Channels provide message isolation in Talk to Figma MCP, allowing multiple users to run MCP servers and Figma plugins simultaneously on the same machine without interfering with each other.

Why Channels?

Without channels, all messages would be broadcast to all connected clients, causing:
  • Message confusion: Commands intended for one Figma instance reach another
  • Response conflicts: Responses from one plugin resolve promises in another server
  • Security issues: Users could see or interfere with each other’s work
Channels solve this by creating isolated communication rooms where only clients in the same channel can exchange messages.

Channel Lifecycle

1. Joining a Channel

Before sending any commands, clients must join a channel:
// MCP Server joins a channel
await joinChannel("my-project");
The relay creates the channel if it doesn’t exist:
socket.ts
if (data.type === "join") {
  const channelName = data.channel;
  
  // Create channel if it doesn't exist
  if (!channels.has(channelName)) {
    channels.set(channelName, new Set());
  }
  
  // Add client to channel
  const channelClients = channels.get(channelName)!;
  channelClients.add(ws);
  
  console.log(`✓ Client joined channel "${channelName}" (${channelClients.size} total clients)`);
  
  // Notify client of successful join
  ws.send(JSON.stringify({
    type: "system",
    message: `Joined channel: ${channelName}`,
    channel: channelName
  }));
}

2. Channel Storage

The relay maintains a Map of channels to client sets:
socket.ts
// Store clients by channel
const channels = new Map<string, Set<ServerWebSocket<any>>>();

// Example state after clients join:
// channels = {
//   "my-project": Set { ws1, ws2 },
//   "design-team": Set { ws3, ws4, ws5 },
//   "prototype": Set { ws6 }
// }

3. Sending Messages

Once in a channel, clients can send messages that are broadcast only within that channel:
socket.ts
if (data.type === "message") {
  const channelName = data.channel;
  const channelClients = channels.get(channelName);
  
  if (!channelClients || !channelClients.has(ws)) {
    ws.send(JSON.stringify({
      type: "error",
      message: "You must join the channel first"
    }));
    return;
  }
  
  // Broadcast to all OTHER clients in the channel (not the sender)
  let broadcastCount = 0;
  channelClients.forEach((client) => {
    if (client !== ws && client.readyState === WebSocket.OPEN) {
      broadcastCount++;
      client.send(JSON.stringify({
        type: "broadcast",
        message: data.message,
        sender: "peer",
        channel: channelName
      }));
    }
  });
  
  console.log(`✓ Broadcast to ${broadcastCount} peer(s) in channel "${channelName}"`);
}
Messages are not echoed back to the sender.
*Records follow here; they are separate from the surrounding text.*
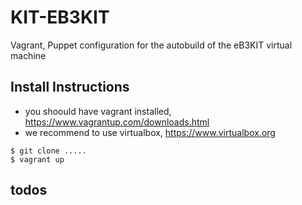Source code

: # KIT-EB3KIT
Vagrant, Puppet configuration for the autobuild of the eB3KIT virtual machine


## Install Instructions

* you shoould have vagrant installed, https://www.vagrantup.com/downloads.html
* we recommend to use virtualbox, https://www.virtualbox.org

```
$ git clone .....
$ vagrant up
```

## todos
This prevents request-response loops and ensures clean message flow.

4. Leaving a Channel

When a client disconnects, they’re automatically removed from all channels:
socket.ts
ws.close = () => {
  console.log("Client disconnected");
  
  // Remove client from their channel
  channels.forEach((clients, channelName) => {
    if (clients.has(ws)) {
      clients.delete(ws);
      
      // Notify other clients in the channel
      clients.forEach((client) => {
        if (client.readyState === WebSocket.OPEN) {
          client.send(JSON.stringify({
            type: "system",
            message: "A user has left the channel",
            channel: channelName
          }));
        }
      });
    }
  });
};

MCP Server Channel Integration

The MCP server tracks its current channel and requires joining before sending commands:
server.ts
// Track current channel
let currentChannel: string | null = null;

// Function to join a channel
async function joinChannel(channelName: string): Promise<void> {
  if (!ws || ws.readyState !== WebSocket.OPEN) {
    throw new Error("Not connected to Figma");
  }
  
  await sendCommandToFigma("join", { channel: channelName });
  currentChannel = channelName;
  logger.info(`Joined channel: ${channelName}`);
}

// Validate channel before sending commands
function sendCommandToFigma(
  command: FigmaCommand,
  params: unknown = {}
): Promise<unknown> {
  return new Promise((resolve, reject) => {
    // Check if we need a channel for this command
    const requiresChannel = command !== "join";
    if (requiresChannel && !currentChannel) {
      reject(new Error("Must join a channel before sending commands"));
      return;
    }
    
    const request = {
      id: uuidv4(),
      type: command === "join" ? "join" : "message",
      channel: command === "join" ? params.channel : currentChannel,
      message: { /* ... */ }
    };
    
    ws.send(JSON.stringify(request));
  });
}

Channel Naming Best Practices

Project-Based

Use project names for isolation
my-app-design
website-redesign
mobile-prototype

Team-Based

Use team identifiers
design-team
frontend-dev
qa-testing

Feature-Based

Use feature branches
feature-login
feature-dashboard
feature-checkout

User-Based

Use usernames for personal work
alice-workspace
bob-experiments
charlie-prototypes
Choose channel names that are descriptive and unique within your team to avoid accidental conflicts.

Multi-Client Scenarios

Scenario 1: Single User, Multiple Devices

A user working on the same project from different locations:
Channel: "my-project"
├─ MCP Server (Laptop) ──┐
├─ Figma Plugin (Laptop) ┘
└─ Figma Plugin (Desktop) (inactive)
Only the active Figma plugin responds to commands.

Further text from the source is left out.